**Problem to work on:** Please restate the data exactly, from the first line to the last.
[Opening Data for review section]
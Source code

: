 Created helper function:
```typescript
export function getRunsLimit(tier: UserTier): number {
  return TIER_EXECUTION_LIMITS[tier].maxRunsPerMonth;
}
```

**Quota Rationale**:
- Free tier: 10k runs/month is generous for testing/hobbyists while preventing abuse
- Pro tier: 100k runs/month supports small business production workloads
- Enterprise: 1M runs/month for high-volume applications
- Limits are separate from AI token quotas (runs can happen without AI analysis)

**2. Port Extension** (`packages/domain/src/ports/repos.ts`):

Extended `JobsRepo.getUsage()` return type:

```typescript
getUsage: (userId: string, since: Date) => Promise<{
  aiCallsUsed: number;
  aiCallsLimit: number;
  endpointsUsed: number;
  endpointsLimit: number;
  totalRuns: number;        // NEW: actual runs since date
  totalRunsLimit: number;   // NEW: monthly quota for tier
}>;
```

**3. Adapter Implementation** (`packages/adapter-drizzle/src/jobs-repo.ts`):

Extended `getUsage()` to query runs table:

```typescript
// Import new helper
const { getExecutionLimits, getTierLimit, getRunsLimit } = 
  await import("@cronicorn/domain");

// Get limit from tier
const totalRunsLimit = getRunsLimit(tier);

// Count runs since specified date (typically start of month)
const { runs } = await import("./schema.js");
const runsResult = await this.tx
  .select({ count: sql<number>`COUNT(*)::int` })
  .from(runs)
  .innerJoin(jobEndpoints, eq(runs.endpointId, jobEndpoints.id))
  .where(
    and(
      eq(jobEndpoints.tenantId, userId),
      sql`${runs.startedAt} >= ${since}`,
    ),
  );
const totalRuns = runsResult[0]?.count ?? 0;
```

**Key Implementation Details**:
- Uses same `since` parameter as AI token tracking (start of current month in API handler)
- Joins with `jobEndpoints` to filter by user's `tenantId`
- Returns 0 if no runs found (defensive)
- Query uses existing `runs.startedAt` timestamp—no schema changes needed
[Closing Data for review section]
**Answer:**
Source code

: Created helper function:
```typescript
export function getRunsLimit(tier: UserTier): number {
  return TIER_EXECUTION_LIMITS[tier].maxRunsPerMonth;
}
```

**Quota Rationale**:
- Free tier: 10k runs/month is generous for testing/hobbyists while preventing abuse
- Pro tier: 100k runs/month supports small business production workloads
- Enterprise: 1M runs/month for high-volume applications
- Limits are separate from AI token quotas (runs can happen without AI analysis)

**2. Port Extension** (`packages/domain/src/ports/repos.ts`):

Extended `JobsRepo.getUsage()` return type:

```typescript
getUsage: (userId: string, since: Date) => Promise<{
  aiCallsUsed: number;
  aiCallsLimit: number;
  endpointsUsed: number;
  endpointsLimit: number;
  totalRuns: number;        // NEW: actual runs since date
  totalRunsLimit: number;   // NEW: monthly quota for tier
}>;
```

**3. Adapter Implementation** (`packages/adapter-drizzle/src/jobs-repo.ts`):

Extended `getUsage()` to query runs table:

```typescript
// Import new helper
const { getExecutionLimits, getTierLimit, getRunsLimit } = 
  await import("@cronicorn/domain");

// Get limit from tier
const totalRunsLimit = getRunsLimit(tier);

// Count runs since specified date (typically start of month)
const { runs } = await import("./schema.js");
const runsResult = await this.tx
  .select({ count: sql<number>`COUNT(*)::int` })
  .from(runs)
  .innerJoin(jobEndpoints, eq(runs.endpointId, jobEndpoints.id))
  .where(
    and(
      eq(jobEndpoints.tenantId, userId),
      sql`${runs.startedAt} >= ${since}`,
    ),
  );
const totalRuns = runsResult[0]?.count ?? 0;
```

**Key Implementation Details**:
- Uses same `since` parameter as AI token tracking (start of current month in API handler)
- Joins with `jobEndpoints` to filter by user's `tenantId`
- Returns 0 if no runs found (defensive)
- Query uses existing `runs.startedAt` timestamp—no schema changes needed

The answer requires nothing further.